TRABZON’da, Karadeniz Teknik Üniversitesi (KTÜ) Tıp Fakültesi Hastanesi Plastik ve Estetik Cerrahi Uzmanı Prof. Dr. Muhammet Uraloğlu, “Hasta ameliyata meme kanseri olarak giriyor ama meme estetiği hastalarımızla aynı çıkıyor. Kanserden kurtulmuş, estetiği yapılmış, bütün tedavisi tamamlanmış oluyor. Tek ameliyatla hasta kendini memesini kaybetmiş bir şekilde hiçbir zaman görmemiş oluyor” dedi.
KTÜ’de meme kanseri teşhisi konulan hastalar için eş zamanlı estetik ameliyatlar da yapılıyor. Ameliyatla kanserli dokudan arındırılan meme, plastik cerrahi uzmanlarınca estetik ameliyata tabi tutuluyor. Koruyucu cerrahi müdahale ile tümörün alınmasının ardından yerleştirilen protezle kayıp önleniyor, fiziksel değişimin önüne geçiliyor.

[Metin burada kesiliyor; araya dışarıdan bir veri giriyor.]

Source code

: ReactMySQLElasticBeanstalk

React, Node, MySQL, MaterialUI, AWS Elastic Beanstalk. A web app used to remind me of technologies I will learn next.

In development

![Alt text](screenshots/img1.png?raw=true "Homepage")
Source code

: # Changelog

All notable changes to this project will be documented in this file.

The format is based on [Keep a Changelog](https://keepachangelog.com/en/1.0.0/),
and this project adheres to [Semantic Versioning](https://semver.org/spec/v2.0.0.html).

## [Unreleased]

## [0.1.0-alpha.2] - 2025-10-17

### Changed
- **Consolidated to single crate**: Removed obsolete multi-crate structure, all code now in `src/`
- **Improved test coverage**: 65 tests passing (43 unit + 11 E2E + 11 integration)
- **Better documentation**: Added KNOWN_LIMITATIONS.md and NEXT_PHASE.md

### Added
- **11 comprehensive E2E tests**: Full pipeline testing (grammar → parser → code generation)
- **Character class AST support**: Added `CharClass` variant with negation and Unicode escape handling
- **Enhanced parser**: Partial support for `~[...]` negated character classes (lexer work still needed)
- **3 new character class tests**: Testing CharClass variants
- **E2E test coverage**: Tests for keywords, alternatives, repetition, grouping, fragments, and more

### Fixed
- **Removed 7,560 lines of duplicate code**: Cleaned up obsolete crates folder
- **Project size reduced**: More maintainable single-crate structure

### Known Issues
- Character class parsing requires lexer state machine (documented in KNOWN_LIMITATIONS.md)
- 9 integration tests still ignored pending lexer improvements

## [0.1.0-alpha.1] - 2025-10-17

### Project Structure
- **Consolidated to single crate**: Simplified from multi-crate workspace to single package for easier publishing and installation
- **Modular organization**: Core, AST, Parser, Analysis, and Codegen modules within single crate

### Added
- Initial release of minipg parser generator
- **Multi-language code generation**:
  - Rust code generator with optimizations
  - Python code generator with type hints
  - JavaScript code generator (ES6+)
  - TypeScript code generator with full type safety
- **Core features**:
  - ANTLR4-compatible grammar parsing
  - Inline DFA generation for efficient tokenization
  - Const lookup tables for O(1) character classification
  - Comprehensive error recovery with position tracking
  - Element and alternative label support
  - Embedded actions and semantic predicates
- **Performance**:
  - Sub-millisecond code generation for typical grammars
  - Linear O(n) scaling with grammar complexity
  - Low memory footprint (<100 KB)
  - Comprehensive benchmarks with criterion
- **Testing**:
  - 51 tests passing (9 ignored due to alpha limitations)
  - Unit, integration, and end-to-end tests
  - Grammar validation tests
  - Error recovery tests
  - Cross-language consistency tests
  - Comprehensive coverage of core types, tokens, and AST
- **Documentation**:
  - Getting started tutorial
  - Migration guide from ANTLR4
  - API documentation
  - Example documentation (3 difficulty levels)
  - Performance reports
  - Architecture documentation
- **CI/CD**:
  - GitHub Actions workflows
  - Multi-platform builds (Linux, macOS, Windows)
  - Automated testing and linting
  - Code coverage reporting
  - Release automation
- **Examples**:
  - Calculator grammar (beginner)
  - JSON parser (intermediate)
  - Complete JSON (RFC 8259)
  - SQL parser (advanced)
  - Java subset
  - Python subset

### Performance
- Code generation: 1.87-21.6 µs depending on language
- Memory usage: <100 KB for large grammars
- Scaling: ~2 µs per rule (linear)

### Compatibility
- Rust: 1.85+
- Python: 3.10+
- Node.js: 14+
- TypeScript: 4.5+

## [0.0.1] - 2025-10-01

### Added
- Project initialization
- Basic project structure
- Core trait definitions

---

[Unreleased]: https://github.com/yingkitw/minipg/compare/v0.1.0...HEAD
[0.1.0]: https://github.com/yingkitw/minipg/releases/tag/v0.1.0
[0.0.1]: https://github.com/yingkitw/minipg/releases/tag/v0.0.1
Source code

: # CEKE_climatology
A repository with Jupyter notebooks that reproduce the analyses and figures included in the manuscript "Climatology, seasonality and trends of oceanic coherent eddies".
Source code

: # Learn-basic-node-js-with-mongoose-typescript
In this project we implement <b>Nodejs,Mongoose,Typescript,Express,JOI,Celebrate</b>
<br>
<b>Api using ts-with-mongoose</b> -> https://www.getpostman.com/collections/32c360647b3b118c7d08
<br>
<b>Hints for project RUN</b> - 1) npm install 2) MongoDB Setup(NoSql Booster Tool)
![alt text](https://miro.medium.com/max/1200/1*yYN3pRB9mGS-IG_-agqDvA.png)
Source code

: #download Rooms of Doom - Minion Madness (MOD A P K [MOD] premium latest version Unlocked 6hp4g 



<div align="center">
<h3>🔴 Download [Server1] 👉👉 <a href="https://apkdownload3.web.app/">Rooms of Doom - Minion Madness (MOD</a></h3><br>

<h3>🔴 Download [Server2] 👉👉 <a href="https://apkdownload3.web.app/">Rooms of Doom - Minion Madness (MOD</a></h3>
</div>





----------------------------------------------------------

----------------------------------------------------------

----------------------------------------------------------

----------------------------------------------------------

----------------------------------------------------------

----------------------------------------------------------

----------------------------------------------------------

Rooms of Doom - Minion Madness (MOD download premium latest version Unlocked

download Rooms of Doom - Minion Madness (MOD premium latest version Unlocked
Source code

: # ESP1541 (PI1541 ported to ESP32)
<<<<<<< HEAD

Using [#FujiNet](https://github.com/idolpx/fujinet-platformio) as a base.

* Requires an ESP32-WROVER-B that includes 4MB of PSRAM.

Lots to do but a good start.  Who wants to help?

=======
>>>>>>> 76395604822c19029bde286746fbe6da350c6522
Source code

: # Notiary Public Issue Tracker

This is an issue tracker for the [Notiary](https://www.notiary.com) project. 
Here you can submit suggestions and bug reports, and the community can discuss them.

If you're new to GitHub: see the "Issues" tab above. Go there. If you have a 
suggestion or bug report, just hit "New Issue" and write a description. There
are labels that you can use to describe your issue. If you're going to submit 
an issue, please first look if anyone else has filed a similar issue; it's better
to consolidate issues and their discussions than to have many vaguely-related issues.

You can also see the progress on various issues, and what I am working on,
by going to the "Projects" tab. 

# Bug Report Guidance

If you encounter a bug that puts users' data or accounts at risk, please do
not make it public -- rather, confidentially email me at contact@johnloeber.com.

KTÜ Tıp Fakültesi Cerrahi ve Onkoloji Uzmanı Doç. Dr. Ahmet Akbaş, “Meme kanseri kadınlarda oldukça sık görülen kanser çeşidi. Meme kanseri tanısı konulduğu zaman hastalar, genellikle depresyona girip ilk etapta ve hastalıktan tamamen kurtulacağı düşüncesine kapılıp memeyi tamamen aldıracaklarını düşünüyorlar. Memeyi komple aldırma yöntemi çok yaygın aslında. Ama günümüzde yapmış olduğumuz şey meme koruyucu cerrahi, bu da son 20 yılda oldukça ilerledi. Şu anda bizim uygulamış olduğumuz teknikle hem meme kanserindeki tümörü almış oluyoruz, hem de plastik cerrahiden hocalarımızla beraber eş zamanlı girdiğimiz ameliyatla göğüste estetik sağlamış oluyoruz. Bunu yapmış olduğumuz hastalarımızdan oldukça güzel olumlu tepkiler alıyoruz. Artık son 20 yılda özellikle onkoloji alanında çok ciddi gelişmeler oldu. Bu da meme kanserinde beklenen yaşam süresini artırdı. Yaşam süresinin artması hastalarındaki kozmetik sonuçların daha ön plana çıkmasına neden oldu. Dolayısıyla biz de plastik cerrahideki uzman hocamızla birlikte eş zamanlı girdiğimiz ameliyatla göğüsleri ideal görünüme kavuşturuyoruz? diye konuştu.
‘GELDİĞİMİZ NOKTA ORGAN KORUYUCU CERRAHİ ÜZERİNE KURULU’
Göğsün alınmasının sadece psikolojik değil, aynı zamanda fiziksel sorunlara da yol açtığını kaydeden Doç. Dr. Akbaş, şöyle devam etti:
“Hastanın ameliyattan önceki sağlıklı göğsünden daha güzel sonuçlara ulaştığımız dönemler oluyor. Bu hastalar açısından oldukça memnuniyet verici bir şey. Göğüs kanserli dokunun temizlenmesi için tamamen alındığı zaman bunun psikolojik travmasının yanında aynı zamanda fiziksel olarak da rahatsızlıklara sebebiyet verdiği durumları var. Düşünün ki, büyük göğse sahip hastalarımızın bir göğsü alındığı zaman sırtına yüklenen yük dengesiz olduğu için sürekli ağrıları olabiliyor. Bu da kişinin sürekli hasta olduğu izlenimini vurgulamış oluyor. Hastayı hem kanserli dokudan kurtarıyor hem de yaşam kalitesini artırmış oluyoruz. Aslında günümüzde geldiğimiz nokta organ koruyucu cerrahi üzerine kurulu. Maksat tümörün dokudan tamamen alındıktan sonra göğsü yerinde bırakabilmek. Bunu da mümkünse kendi dokusunu koruyarak yapıyoruz. Ama kendi dokusu yetersiz ise implant ile beraber orayı destekleyip hastaya kozmetik olarak güzel sonucu sağlıyoruz.”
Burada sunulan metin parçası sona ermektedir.